I think our legal position would have been in doubt had we ignored
the fact that we had invited tenders but I would have to take
advice on that. The interesting thing is we had re-tendered against
refined specifications of what we wanted. We thought we were close
to getting, and indeed we did eventually get, a contract that
was better suited to our needs, it reflected a up-to-date view
of what our needs were.
42. Meanwhile the Crown Agents have a lucrative
contract without being in competition for it.
(Sir John Vereker) They certainly were in competition.
They won a competition between the time we went out to tender
in November 1998 and the time we judged the competition, 7 April
1999. We ran a competition; they won it.
43. Okay. The point I want to make, if that
is the case, is it appears then that the contract was then changed.
Here we are in the middle of a conflict and the Crown Agents come
along. You talked earlier about the core contract. Here we have
a situation where they come along, the core contract has presumably
been signed and yet they come along and ask you for 157 per cent
increase in costs from £893,000 to £2.3 million.
(Sir John Vereker) No, Mr Steinberg. We asked them
for additional services, that is what the contract allowed us
to do.
44. Why is that not in the original contract
then?
(Sir John Vereker) It is in the original contract.
45. They have a blank cheque.
(Sir John Vereker) No. The original contract, as extended
throughout the period of the crisis, containsI repeattwo
elements, the core element and a call down element.
46. Exactly.
(Sir John Vereker) What we were doing was calling
down, exactly as we had originally planned, in response to a crisis,
to enable us to respond.
47. In 2.26 it says, quite clearly "...
Crown Agents, the preferred bidder, while leaving their level
of charges unchanged, increased their estimate of the cost of
the substantially expanded core element of the contract from ..."
the figure that I have told you. They increased their core element
157 per cent. Now presumably I would have thought the core element
would have remained as standard and if you wanted extra services
then you would pay for the extra services. Here it clearly says
it was the core element that was increased.
(Sir John Vereker) Mr Steinberg, you are absolutely
right. I puzzled over this when I read this phrase.
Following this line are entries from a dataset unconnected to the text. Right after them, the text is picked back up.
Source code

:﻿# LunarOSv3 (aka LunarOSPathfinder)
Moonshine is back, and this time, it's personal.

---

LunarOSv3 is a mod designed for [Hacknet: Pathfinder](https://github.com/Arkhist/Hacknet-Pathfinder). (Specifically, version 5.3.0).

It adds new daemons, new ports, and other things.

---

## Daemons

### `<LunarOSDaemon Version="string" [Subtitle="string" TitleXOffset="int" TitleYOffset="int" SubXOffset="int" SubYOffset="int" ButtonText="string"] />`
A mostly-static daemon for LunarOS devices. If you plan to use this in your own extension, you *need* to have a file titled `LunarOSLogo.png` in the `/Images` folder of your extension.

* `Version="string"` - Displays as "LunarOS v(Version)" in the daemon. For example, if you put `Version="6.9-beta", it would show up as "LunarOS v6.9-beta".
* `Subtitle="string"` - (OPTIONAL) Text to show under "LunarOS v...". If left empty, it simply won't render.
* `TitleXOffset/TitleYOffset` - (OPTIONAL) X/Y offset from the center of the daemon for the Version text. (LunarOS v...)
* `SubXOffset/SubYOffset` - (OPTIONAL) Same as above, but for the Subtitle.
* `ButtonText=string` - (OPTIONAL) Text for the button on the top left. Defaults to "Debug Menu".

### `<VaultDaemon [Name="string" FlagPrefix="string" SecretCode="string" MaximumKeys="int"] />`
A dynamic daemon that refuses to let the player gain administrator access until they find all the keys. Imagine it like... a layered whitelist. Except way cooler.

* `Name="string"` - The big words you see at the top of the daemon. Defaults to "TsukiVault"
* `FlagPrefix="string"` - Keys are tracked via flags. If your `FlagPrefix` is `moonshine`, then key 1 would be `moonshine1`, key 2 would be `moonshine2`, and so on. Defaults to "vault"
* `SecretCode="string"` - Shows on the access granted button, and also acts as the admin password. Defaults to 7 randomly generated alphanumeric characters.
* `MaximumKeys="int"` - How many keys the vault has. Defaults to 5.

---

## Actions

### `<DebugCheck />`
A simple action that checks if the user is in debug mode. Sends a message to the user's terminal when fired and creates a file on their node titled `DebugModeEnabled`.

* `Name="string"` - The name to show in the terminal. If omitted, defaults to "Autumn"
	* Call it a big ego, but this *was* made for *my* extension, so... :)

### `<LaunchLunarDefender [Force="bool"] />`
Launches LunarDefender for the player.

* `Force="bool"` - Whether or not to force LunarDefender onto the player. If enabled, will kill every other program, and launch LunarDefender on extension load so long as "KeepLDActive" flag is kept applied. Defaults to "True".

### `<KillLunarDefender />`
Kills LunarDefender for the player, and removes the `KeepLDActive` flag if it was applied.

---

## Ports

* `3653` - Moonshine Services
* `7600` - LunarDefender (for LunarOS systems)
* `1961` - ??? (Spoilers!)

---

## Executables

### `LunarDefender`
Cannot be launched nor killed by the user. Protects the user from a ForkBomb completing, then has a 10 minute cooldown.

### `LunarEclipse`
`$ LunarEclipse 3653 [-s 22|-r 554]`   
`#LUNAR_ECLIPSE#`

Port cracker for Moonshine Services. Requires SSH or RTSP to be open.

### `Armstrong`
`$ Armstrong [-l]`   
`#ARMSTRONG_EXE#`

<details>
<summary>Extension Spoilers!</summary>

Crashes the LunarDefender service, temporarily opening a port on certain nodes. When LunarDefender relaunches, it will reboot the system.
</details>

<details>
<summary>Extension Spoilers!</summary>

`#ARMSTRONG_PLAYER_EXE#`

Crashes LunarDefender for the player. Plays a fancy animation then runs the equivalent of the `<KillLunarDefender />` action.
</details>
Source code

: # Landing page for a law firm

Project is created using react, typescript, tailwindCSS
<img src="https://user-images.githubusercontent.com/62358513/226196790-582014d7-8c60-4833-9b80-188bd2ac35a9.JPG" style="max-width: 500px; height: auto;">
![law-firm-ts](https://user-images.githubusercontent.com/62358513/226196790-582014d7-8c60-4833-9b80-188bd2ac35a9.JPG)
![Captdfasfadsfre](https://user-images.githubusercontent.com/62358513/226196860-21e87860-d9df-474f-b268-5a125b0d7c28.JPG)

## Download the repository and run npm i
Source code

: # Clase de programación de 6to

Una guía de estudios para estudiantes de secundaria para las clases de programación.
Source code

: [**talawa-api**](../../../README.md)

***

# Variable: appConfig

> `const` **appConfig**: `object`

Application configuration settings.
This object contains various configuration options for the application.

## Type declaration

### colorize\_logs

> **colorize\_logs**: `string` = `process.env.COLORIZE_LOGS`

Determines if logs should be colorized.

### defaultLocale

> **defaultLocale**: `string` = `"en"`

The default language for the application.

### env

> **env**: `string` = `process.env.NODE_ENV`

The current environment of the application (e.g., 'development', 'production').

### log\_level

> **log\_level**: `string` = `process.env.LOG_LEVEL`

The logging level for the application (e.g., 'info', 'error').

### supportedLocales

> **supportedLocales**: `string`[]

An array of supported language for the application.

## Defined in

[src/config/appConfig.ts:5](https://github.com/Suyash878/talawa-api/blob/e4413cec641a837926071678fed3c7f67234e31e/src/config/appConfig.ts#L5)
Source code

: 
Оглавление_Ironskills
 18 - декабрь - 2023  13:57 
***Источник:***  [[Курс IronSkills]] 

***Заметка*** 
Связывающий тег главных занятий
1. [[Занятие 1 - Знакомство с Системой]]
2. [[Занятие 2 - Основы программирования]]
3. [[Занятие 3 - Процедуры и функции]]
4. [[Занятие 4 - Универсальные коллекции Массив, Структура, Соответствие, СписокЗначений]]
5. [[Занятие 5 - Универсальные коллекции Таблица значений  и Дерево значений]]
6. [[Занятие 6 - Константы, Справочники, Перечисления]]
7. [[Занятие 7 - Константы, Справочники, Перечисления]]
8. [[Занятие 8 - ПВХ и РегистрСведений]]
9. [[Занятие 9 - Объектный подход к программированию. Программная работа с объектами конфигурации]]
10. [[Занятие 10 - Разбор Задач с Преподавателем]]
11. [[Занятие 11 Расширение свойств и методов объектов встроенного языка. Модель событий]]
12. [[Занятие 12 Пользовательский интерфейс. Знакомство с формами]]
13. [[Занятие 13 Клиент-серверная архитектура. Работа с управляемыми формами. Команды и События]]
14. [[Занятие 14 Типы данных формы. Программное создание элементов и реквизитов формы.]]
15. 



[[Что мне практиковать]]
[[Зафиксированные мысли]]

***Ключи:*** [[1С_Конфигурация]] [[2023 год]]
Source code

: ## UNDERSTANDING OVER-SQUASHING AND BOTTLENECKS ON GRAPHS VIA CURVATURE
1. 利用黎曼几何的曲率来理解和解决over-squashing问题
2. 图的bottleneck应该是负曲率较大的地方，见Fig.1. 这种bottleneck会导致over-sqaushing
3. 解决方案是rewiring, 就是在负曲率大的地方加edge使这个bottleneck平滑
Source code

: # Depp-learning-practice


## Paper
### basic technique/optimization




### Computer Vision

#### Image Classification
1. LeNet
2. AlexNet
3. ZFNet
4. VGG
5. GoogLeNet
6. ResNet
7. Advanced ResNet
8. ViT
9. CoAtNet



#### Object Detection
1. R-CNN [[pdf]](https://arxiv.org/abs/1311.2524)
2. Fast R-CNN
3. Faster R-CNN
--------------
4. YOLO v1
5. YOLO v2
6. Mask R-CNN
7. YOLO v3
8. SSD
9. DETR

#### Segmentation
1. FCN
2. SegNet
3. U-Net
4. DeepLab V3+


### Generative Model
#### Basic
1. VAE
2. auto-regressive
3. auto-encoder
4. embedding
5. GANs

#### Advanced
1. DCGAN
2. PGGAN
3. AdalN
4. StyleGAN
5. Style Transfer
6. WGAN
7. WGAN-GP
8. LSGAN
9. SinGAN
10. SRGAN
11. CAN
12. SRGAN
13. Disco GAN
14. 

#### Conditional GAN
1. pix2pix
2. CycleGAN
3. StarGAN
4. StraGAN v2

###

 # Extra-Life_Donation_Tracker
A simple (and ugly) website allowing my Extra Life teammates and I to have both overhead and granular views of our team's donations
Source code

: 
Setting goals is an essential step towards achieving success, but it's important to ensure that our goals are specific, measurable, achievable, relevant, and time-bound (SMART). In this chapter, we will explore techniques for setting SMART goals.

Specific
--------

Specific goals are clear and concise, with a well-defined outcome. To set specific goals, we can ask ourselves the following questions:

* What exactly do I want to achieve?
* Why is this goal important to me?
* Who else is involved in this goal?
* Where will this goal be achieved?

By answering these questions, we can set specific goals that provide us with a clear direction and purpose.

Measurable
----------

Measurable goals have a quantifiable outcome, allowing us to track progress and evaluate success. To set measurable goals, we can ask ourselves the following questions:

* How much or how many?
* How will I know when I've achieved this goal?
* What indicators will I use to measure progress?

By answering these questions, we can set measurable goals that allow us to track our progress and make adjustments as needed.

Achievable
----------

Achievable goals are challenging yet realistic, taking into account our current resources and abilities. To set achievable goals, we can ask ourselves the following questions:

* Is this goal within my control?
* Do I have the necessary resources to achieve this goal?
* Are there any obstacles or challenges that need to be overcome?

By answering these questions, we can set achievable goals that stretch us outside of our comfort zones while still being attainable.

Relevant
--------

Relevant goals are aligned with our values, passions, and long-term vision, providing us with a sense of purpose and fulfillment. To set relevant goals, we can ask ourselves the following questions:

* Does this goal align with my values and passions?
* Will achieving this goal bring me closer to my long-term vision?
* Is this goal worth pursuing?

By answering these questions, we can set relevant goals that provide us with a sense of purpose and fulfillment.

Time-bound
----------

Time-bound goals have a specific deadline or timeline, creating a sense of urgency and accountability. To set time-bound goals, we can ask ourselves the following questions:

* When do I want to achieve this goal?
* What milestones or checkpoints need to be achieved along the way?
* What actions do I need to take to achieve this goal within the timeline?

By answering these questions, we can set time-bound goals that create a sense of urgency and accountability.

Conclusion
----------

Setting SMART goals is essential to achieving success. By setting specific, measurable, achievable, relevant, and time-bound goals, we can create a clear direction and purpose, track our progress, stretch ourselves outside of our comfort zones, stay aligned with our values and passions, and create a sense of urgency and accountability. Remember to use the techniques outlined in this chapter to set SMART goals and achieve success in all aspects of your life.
I have to
read the phrase "expanded core element".
48. I have to say we are just poor laymen as
MPs, we are not experts.
(Sir John Vereker) Subject to correction from the
National Audit Office
49. Some of us failed the 11 plus.
(Sir John Vereker)the reference here to the
expanded core element is to the whole team. It is not just the
original core element. What we are looking at is a situation in
which the team was built up by 200 per cent
(Mr Matthews) Correct.
(Sir John Vereker)and Crown Agents' fee was
built up by 157 per cent. The Department secured huge value for
money. We had 25 per cent gain in cost of Crown Agents Management
Fee.
50. That does not read in the report, I have
to be quite honest. You signed up to this report which gives me
the impression that frankly the Crown Agents came along with a
blank cheque. Let us move on to the next paragraph, 2.27, and
let me quote it to you. It says: "... the original April
1995 contract nor the new contract signed on 28 October 1999 was
clear about what level of activity can be supported by the services
specified under the core contract". In other words, the contract
has been signed originally and then again and you do not know
what it is all about. You do not even know what you have signed
for. That is what you are saying or the report is saying.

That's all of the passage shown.